* [Exercise] These records need to be repeated exactly, every one of them.

* [Exercise data]
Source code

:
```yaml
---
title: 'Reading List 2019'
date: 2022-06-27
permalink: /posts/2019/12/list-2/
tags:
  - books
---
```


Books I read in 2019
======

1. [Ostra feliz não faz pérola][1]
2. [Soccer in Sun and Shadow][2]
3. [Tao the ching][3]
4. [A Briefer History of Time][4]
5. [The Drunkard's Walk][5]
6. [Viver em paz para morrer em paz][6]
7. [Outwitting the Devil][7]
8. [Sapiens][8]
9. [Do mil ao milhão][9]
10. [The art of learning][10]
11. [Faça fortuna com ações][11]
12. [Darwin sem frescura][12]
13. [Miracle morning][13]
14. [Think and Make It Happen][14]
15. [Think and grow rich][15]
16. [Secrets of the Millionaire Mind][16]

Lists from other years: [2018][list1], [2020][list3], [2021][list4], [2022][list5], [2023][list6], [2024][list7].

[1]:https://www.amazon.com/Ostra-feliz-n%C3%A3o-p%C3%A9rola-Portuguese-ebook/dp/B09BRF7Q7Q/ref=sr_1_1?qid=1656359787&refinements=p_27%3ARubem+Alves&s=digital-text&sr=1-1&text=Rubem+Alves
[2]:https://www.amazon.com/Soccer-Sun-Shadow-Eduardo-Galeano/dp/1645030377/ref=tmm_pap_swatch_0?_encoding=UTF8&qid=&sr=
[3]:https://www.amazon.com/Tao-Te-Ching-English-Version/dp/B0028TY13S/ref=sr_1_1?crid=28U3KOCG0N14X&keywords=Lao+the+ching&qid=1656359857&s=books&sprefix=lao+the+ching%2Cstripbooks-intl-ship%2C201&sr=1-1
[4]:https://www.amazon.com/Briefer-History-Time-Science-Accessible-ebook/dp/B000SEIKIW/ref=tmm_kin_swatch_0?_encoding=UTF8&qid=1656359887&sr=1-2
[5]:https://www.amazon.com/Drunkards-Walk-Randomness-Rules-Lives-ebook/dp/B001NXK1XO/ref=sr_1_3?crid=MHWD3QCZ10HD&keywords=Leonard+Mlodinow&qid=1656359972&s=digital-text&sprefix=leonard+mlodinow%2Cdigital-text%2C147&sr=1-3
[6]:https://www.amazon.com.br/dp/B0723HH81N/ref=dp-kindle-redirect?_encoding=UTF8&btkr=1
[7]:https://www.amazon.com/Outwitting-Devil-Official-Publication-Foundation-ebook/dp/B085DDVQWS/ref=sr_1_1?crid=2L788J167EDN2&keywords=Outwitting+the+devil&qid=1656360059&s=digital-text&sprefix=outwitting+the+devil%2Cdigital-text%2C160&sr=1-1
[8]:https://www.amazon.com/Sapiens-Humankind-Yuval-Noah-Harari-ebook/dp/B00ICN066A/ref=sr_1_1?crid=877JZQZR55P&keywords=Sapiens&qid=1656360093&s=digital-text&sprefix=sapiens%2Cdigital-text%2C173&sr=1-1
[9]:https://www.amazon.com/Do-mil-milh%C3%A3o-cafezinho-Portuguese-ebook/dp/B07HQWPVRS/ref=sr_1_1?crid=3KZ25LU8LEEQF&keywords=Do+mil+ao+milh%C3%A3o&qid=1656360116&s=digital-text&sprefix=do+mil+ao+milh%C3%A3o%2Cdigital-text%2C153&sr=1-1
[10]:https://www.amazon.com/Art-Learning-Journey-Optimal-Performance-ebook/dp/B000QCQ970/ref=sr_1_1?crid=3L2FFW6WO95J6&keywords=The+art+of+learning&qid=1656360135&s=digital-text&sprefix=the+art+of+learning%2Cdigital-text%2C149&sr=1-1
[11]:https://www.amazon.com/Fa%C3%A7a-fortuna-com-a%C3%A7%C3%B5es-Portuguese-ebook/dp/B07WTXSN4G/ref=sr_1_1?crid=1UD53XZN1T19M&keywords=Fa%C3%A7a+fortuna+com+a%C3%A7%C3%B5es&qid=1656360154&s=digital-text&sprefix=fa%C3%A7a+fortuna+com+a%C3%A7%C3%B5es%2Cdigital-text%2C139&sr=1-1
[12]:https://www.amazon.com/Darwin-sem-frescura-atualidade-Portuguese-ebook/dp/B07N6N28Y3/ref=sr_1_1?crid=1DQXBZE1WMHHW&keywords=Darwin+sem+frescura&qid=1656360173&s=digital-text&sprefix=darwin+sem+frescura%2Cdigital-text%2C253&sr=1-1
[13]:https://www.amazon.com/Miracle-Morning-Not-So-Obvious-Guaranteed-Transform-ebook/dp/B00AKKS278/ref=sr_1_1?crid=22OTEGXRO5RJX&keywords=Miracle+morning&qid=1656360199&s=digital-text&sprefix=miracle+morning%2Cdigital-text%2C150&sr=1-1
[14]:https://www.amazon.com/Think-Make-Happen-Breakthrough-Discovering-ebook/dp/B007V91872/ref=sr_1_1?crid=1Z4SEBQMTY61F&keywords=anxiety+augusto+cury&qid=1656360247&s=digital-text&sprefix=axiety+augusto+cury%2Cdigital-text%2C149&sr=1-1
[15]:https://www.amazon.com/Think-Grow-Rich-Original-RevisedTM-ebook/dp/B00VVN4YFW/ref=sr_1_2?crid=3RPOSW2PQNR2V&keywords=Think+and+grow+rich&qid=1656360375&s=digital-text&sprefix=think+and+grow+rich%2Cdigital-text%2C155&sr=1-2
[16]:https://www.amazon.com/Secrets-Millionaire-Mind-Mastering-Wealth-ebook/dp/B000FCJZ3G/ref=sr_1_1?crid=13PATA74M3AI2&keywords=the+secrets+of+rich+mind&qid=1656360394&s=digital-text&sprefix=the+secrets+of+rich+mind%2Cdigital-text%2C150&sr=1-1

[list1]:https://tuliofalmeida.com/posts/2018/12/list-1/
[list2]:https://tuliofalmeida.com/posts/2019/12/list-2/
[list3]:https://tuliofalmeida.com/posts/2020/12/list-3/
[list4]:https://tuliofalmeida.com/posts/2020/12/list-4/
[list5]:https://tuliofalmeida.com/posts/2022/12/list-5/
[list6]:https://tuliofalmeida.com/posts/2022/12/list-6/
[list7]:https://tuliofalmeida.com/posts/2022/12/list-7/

* [Answer area]
Source code

:
```yaml
---
title: 'Reading List 2019'
date: 2022-06-27
permalink: /posts/2019/12/list-2/
tags:
  - books
---
```


Books I read in 2019
======

1. [Ostra feliz não faz pérola][1]
2. [Soccer in Sun and Shadow][2]
3. [Tao the ching][3]
4. [A Briefer History of Time][4]
5. [The Drunkard's Walk][5]
6. [Viver em paz para morrer em paz][6]
7. [Outwitting the Devil][7]
8. [Sapiens][8]
9. [Do mil ao milhão][9]
10. [The art of learning][10]
11. [Faça fortuna com ações][11]
12. [Darwin sem frescura][12]
13. [Miracle morning][13]
14. [Think and Make It Happen][14]
15. [Think and grow rich][15]
16. [Secrets of the Millionaire Mind][16]

Lists from other years: [2018][list1], [2020][list3], [2021][list4], [2022][list5], [2023][list6], [2024][list7].

[1]:https://www.amazon.com/Ostra-feliz-n%C3%A3o-p%C3%A9rola-Portuguese-ebook/dp/B09BRF7Q7Q/ref=sr_1_1?qid=1656359787&refinements=p_27%3ARubem+Alves&s=digital-text&sr=1-1&text=Rubem+Alves
[2]:https://www.amazon.com/Soccer-Sun-Shadow-Eduardo-Galeano/dp/1645030377/ref=tmm_pap_swatch_0?_encoding=UTF8&qid=&sr=
[3]:https://www.amazon.com/Tao-Te-Ching-English-Version/dp/B0028TY13S/ref=sr_1_1?crid=28U3KOCG0N14X&keywords=Lao+the+ching&qid=1656359857&s=books&sprefix=lao+the+ching%2Cstripbooks-intl-ship%2C201&sr=1-1
[4]:https://www.amazon.com/Briefer-History-Time-Science-Accessible-ebook/dp/B000SEIKIW/ref=tmm_kin_swatch_0?_encoding=UTF8&qid=1656359887&sr=1-2
[5]:https://www.amazon.com/Drunkards-Walk-Randomness-Rules-Lives-ebook/dp/B001NXK1XO/ref=sr_1_3?crid=MHWD3QCZ10HD&keywords=Leonard+Mlodinow&qid=1656359972&s=digital-text&sprefix=leonard+mlodinow%2Cdigital-text%2C147&sr=1-3
[6]:https://www.amazon.com.br/dp/B0723HH81N/ref=dp-kindle-redirect?_encoding=UTF8&btkr=1
[7]:https://www.amazon.com/Outwitting-Devil-Official-Publication-Foundation-ebook/dp/B085DDVQWS/ref=sr_1_1?crid=2L788J167EDN2&keywords=Outwitting+the+devil&qid=1656360059&s=digital-text&sprefix=outwitting+the+devil%2Cdigital-text%2C160&sr=1-1
[8]:https://www.amazon.com/Sapiens-Humankind-Yuval-Noah-Harari-ebook/dp/B00ICN066A/ref=sr_1_1?crid=877JZQZR55P&keywords=Sapiens&qid=1656360093&s=digital-text&sprefix=sapiens%2Cdigital-text%2C173&sr=1-1
[9]:https://www.amazon.com/Do-mil-milh%C3%A3o-cafezinho-Portuguese-ebook/dp/B07HQWPVRS/ref=sr_1_1?crid=3KZ25LU8LEEQF&keywords=Do+mil+ao+milh%C3%A3o&qid=1656360116&s=digital-text&sprefix=do+mil+ao+milh%C3%A3o%2Cdigital-text%2C153&sr=1-1
[10]:https://www.amazon.com/Art-Learning-Journey-Optimal-Performance-ebook/dp/B000QCQ970/ref=sr_1_1?crid=3L2FFW6WO95J6&keywords=The+art+of+learning&qid=1656360135&s=digital-text&sprefix=the+art+of+learning%2Cdigital-text%2C149&sr=1-1
[11]:https://www.amazon.com/Fa%C3%A7a-fortuna-com-a%C3%A7%C3%B5es-Portuguese-ebook/dp/B07WTXSN4G/ref=sr_1_1?crid=1UD53XZN1T19M&keywords=Fa%C3%A7a+fortuna+com+a%C3%A7%C3%B5es&qid=1656360154&s=digital-text&sprefix=fa%C3%A7a+fortuna+com+a%C3%A7%C3%B5es%2Cdigital-text%2C139&sr=1-1
[12]:https://www.amazon.com/Darwin-sem-frescura-atualidade-Portuguese-ebook/dp/B07N6N28Y3/ref=sr_1_1?crid=1DQXBZE1WMHHW&keywords=Darwin+sem+frescura&qid=1656360173&s=digital-text&sprefix=darwin+sem+frescura%2Cdigital-text%2C253&sr=1-1
[13]:https://www.amazon.com/Miracle-Morning-Not-So-Obvious-Guaranteed-Transform-ebook/dp/B00AKKS278/ref=sr_1_1?crid=22OTEGXRO5RJX&keywords=Miracle+morning&qid=1656360199&s=digital-text&sprefix=miracle+morning%2Cdigital-text%2C150&sr=1-1
[14]:https://www.amazon.com/Think-Make-Happen-Breakthrough-Discovering-ebook/dp/B007V91872/ref=sr_1_1?crid=1Z4SEBQMTY61F&keywords=anxiety+augusto+cury&qid=1656360247&s=digital-text&sprefix=axiety+augusto+cury%2Cdigital-text%2C149&sr=1-1
[15]:https://www.amazon.com/Think-Grow-Rich-Original-RevisedTM-ebook/dp/B00VVN4YFW/ref=sr_1_2?crid=3RPOSW2PQNR2V&keywords=Think+and+grow+rich&qid=1656360375&s=digital-text&sprefix=think+and+grow+rich%2Cdigital-text%2C155&sr=1-2
[16]:https://www.amazon.com/Secrets-Millionaire-Mind-Mastering-Wealth-ebook/dp/B000FCJZ3G/ref=sr_1_1?crid=13PATA74M3AI2&keywords=the+secrets+of+rich+mind&qid=1656360394&s=digital-text&sprefix=the+secrets+of+rich+mind%2Cdigital-text%2C150&sr=1-1

[list1]:https://tuliofalmeida.com/posts/2018/12/list-1/
[list2]:https://tuliofalmeida.com/posts/2019/12/list-2/
[list3]:https://tuliofalmeida.com/posts/2020/12/list-3/
[list4]:https://tuliofalmeida.com/posts/2020/12/list-4/
[list5]:https://tuliofalmeida.com/posts/2022/12/list-5/
[list6]:https://tuliofalmeida.com/posts/2022/12/list-6/
[list7]:https://tuliofalmeida.com/posts/2022/12/list-7/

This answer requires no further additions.